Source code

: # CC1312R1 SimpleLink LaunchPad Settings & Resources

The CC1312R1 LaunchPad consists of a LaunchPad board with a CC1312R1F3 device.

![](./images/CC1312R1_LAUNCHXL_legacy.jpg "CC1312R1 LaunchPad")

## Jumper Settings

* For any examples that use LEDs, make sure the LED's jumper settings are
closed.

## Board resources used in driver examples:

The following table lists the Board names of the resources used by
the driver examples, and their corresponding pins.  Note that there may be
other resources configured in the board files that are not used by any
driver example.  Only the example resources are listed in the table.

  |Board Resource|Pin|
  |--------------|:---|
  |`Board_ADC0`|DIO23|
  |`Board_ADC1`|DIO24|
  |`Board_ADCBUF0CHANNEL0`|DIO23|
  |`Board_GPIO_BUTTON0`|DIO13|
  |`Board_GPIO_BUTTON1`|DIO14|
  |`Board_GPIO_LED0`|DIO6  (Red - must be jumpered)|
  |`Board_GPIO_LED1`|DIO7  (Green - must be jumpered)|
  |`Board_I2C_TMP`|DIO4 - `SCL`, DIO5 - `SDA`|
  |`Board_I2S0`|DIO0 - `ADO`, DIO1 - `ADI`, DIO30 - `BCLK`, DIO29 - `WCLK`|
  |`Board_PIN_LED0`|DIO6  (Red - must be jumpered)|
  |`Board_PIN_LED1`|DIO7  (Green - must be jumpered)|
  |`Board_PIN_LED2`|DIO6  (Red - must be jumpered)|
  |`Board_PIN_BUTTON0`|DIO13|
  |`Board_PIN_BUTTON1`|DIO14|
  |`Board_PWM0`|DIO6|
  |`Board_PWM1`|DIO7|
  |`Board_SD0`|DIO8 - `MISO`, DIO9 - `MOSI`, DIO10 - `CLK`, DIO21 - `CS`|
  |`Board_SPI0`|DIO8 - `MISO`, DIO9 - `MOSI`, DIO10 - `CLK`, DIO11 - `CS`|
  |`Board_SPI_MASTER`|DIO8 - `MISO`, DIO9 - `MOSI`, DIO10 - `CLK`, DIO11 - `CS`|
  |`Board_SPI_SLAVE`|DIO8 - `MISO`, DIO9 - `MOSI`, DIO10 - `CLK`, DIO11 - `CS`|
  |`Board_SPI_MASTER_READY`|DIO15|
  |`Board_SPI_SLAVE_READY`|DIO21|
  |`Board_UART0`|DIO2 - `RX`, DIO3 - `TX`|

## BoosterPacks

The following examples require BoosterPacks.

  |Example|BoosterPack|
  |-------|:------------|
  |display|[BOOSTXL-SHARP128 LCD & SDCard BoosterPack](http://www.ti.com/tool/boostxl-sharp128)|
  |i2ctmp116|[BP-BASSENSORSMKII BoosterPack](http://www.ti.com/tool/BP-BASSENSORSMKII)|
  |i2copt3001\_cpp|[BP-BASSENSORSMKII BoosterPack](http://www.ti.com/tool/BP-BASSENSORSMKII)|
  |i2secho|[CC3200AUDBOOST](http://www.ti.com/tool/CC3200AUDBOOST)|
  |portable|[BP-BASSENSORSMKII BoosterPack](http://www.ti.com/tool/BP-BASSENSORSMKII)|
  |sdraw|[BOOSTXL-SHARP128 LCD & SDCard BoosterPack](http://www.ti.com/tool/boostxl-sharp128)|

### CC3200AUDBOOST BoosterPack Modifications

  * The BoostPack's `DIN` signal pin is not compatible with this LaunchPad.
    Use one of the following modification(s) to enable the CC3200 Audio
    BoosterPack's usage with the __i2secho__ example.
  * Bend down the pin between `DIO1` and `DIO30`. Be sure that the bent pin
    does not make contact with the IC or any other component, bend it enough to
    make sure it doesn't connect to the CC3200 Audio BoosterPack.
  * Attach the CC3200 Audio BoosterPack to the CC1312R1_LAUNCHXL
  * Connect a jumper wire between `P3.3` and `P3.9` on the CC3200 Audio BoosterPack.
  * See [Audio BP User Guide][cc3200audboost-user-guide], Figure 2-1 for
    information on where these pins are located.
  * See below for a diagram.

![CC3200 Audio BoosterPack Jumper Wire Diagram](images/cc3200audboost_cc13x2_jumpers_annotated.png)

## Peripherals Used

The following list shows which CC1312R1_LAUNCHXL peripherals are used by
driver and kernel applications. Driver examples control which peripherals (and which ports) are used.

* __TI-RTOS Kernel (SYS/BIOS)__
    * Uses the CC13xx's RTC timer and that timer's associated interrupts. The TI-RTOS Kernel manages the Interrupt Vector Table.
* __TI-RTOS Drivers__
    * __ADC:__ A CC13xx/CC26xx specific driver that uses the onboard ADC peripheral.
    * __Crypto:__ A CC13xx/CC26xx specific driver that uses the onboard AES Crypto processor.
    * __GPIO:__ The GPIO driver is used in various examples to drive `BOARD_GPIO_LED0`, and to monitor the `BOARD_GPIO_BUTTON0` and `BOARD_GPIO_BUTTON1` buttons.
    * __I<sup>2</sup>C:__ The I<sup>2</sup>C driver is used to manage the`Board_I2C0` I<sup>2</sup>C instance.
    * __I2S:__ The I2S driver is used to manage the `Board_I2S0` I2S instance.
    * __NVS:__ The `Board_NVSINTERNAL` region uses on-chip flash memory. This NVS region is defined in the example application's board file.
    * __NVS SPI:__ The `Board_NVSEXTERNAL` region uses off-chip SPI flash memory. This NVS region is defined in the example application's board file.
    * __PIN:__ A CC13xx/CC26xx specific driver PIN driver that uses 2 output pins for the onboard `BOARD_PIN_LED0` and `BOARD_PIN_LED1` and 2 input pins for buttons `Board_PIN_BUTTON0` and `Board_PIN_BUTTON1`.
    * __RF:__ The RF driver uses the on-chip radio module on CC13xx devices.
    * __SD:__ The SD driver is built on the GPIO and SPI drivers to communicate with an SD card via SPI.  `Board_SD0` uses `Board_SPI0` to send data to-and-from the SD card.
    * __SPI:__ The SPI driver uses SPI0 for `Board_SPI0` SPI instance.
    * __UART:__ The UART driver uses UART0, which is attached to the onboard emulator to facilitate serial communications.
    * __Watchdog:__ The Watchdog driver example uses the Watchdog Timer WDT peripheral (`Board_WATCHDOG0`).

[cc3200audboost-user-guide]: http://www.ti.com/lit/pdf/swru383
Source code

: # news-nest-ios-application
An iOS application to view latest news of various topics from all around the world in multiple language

----

• _Task statement_:
Word for word, restate every record in the listing.

• _Exercise response_:
Source code

: # CC1312R1 SimpleLink LaunchPad Settings & Resources

The CC1312R1 LaunchPad consists of a LaunchPad board with a CC1312R1F3 device.

![](./images/CC1312R1_LAUNCHXL_legacy.jpg "CC1312R1 LaunchPad")

## Jumper Settings

* For any examples that use LEDs, make sure the LED's jumper settings are
closed.

## Board resources used in driver examples:

The following table lists the Board names of the resources used by
the driver examples, and their corresponding pins.  Note that there may be
other resources configured in the board files that are not used by any
driver example.  Only the example resources are listed in the table.

  |Board Resource|Pin|
  |--------------|:---|
  |`Board_ADC0`|DIO23|
  |`Board_ADC1`|DIO24|
  |`Board_ADCBUF0CHANNEL0`|DIO23|
  |`Board_GPIO_BUTTON0`|DIO13|
  |`Board_GPIO_BUTTON1`|DIO14|
  |`Board_GPIO_LED0`|DIO6  (Red - must be jumpered)|
  |`Board_GPIO_LED1`|DIO7  (Green - must be jumpered)|
  |`Board_I2C_TMP`|DIO4 - `SCL`, DIO5 - `SDA`|
  |`Board_I2S0`|DIO0 - `ADO`, DIO1 - `ADI`, DIO30 - `BCLK`, DIO29 - `WCLK`|
  |`Board_PIN_LED0`|DIO6  (Red - must be jumpered)|
  |`Board_PIN_LED1`|DIO7  (Green - must be jumpered)|
  |`Board_PIN_LED2`|DIO6  (Red - must be jumpered)|
  |`Board_PIN_BUTTON0`|DIO13|
  |`Board_PIN_BUTTON1`|DIO14|
  |`Board_PWM0`|DIO6|
  |`Board_PWM1`|DIO7|
  |`Board_SD0`|DIO8 - `MISO`, DIO9 - `MOSI`, DIO10 - `CLK`, DIO21 - `CS`|
  |`Board_SPI0`|DIO8 - `MISO`, DIO9 - `MOSI`, DIO10 - `CLK`, DIO11 - `CS`|
  |`Board_SPI_MASTER`|DIO8 - `MISO`, DIO9 - `MOSI`, DIO10 - `CLK`, DIO11 - `CS`|
  |`Board_SPI_SLAVE`|DIO8 - `MISO`, DIO9 - `MOSI`, DIO10 - `CLK`, DIO11 - `CS`|
  |`Board_SPI_MASTER_READY`|DIO15|
  |`Board_SPI_SLAVE_READY`|DIO21|
  |`Board_UART0`|DIO2 - `RX`, DIO3 - `TX`|

## BoosterPacks

The following examples require BoosterPacks.

  |Example|BoosterPack|
  |-------|:------------|
  |display|[BOOSTXL-SHARP128 LCD & SDCard BoosterPack](http://www.ti.com/tool/boostxl-sharp128)|
  |i2ctmp116|[BP-BASSENSORSMKII BoosterPack](http://www.ti.com/tool/BP-BASSENSORSMKII)|
  |i2copt3001\_cpp|[BP-BASSENSORSMKII BoosterPack](http://www.ti.com/tool/BP-BASSENSORSMKII)|
  |i2secho|[CC3200AUDBOOST](http://www.ti.com/tool/CC3200AUDBOOST)|
  |portable|[BP-BASSENSORSMKII BoosterPack](http://www.ti.com/tool/BP-BASSENSORSMKII)|
  |sdraw|[BOOSTXL-SHARP128 LCD & SDCard BoosterPack](http://www.ti.com/tool/boostxl-sharp128)|

### CC3200AUDBOOST BoosterPack Modifications

  * The BoostPack's `DIN` signal pin is not compatible with this LaunchPad.
    Use one of the following modification(s) to enable the CC3200 Audio
    BoosterPack's usage with the __i2secho__ example.
  * Bend down the pin between `DIO1` and `DIO30`. Be sure that the bent pin
    does not make contact with the IC or any other component, bend it enough to
    make sure it doesn't connect to the CC3200 Audio BoosterPack.
  * Attach the CC3200 Audio BoosterPack to the CC1312R1_LAUNCHXL
  * Connect a jumper wire between `P3.3` and `P3.9` on the CC3200 Audio BoosterPack.
  * See [Audio BP User Guide][cc3200audboost-user-guide], Figure 2-1 for
    information on where these pins are located.
  * See below for a diagram.

![CC3200 Audio BoosterPack Jumper Wire Diagram](images/cc3200audboost_cc13x2_jumpers_annotated.png)

## Peripherals Used

The following list shows which CC1312R1_LAUNCHXL peripherals are used by
driver and kernel applications. Driver examples control which peripherals (and which ports) are used.

* __TI-RTOS Kernel (SYS/BIOS)__
    * Uses the CC13xx's RTC timer and that timer's associated interrupts. The TI-RTOS Kernel manages the Interrupt Vector Table.
* __TI-RTOS Drivers__
    * __ADC:__ A CC13xx/CC26xx specific driver that uses the onboard ADC peripheral.
    * __Crypto:__ A CC13xx/CC26xx specific driver that uses the onboard AES Crypto processor.
    * __GPIO:__ The GPIO driver is used in various examples to drive `BOARD_GPIO_LED0`, and to monitor the `BOARD_GPIO_BUTTON0` and `BOARD_GPIO_BUTTON1` buttons.
    * __I<sup>2</sup>C:__ The I<sup>2</sup>C driver is used to manage the`Board_I2C0` I<sup>2</sup>C instance.
    * __I2S:__ The I2S driver is used to manage the `Board_I2S0` I2S instance.
    * __NVS:__ The `Board_NVSINTERNAL` region uses on-chip flash memory. This NVS region is defined in the example application's board file.
    * __NVS SPI:__ The `Board_NVSEXTERNAL` region uses off-chip SPI flash memory. This NVS region is defined in the example application's board file.
    * __PIN:__ A CC13xx/CC26xx specific driver PIN driver that uses 2 output pins for the onboard `BOARD_PIN_LED0` and `BOARD_PIN_LED1` and 2 input pins for buttons `Board_PIN_BUTTON0` and `Board_PIN_BUTTON1`.
    * __RF:__ The RF driver uses the on-chip radio module on CC13xx devices.
    * __SD:__ The SD driver is built on the GPIO and SPI drivers to communicate with an SD card via SPI.  `Board_SD0` uses `Board_SPI0` to send data to-and-from the SD card.
    * __SPI:__ The SPI driver uses SPI0 for `Board_SPI0` SPI instance.
    * __UART:__ The UART driver uses UART0, which is attached to the onboard emulator to facilitate serial communications.
    * __Watchdog:__ The Watchdog driver example uses the Watchdog Timer WDT peripheral (`Board_WATCHDOG0`).

[cc3200audboost-user-guide]: http://www.ti.com/lit/pdf/swru383
Source code

: # news-nest-ios-application
An iOS application to view latest news of various topics from all around the world in multiple language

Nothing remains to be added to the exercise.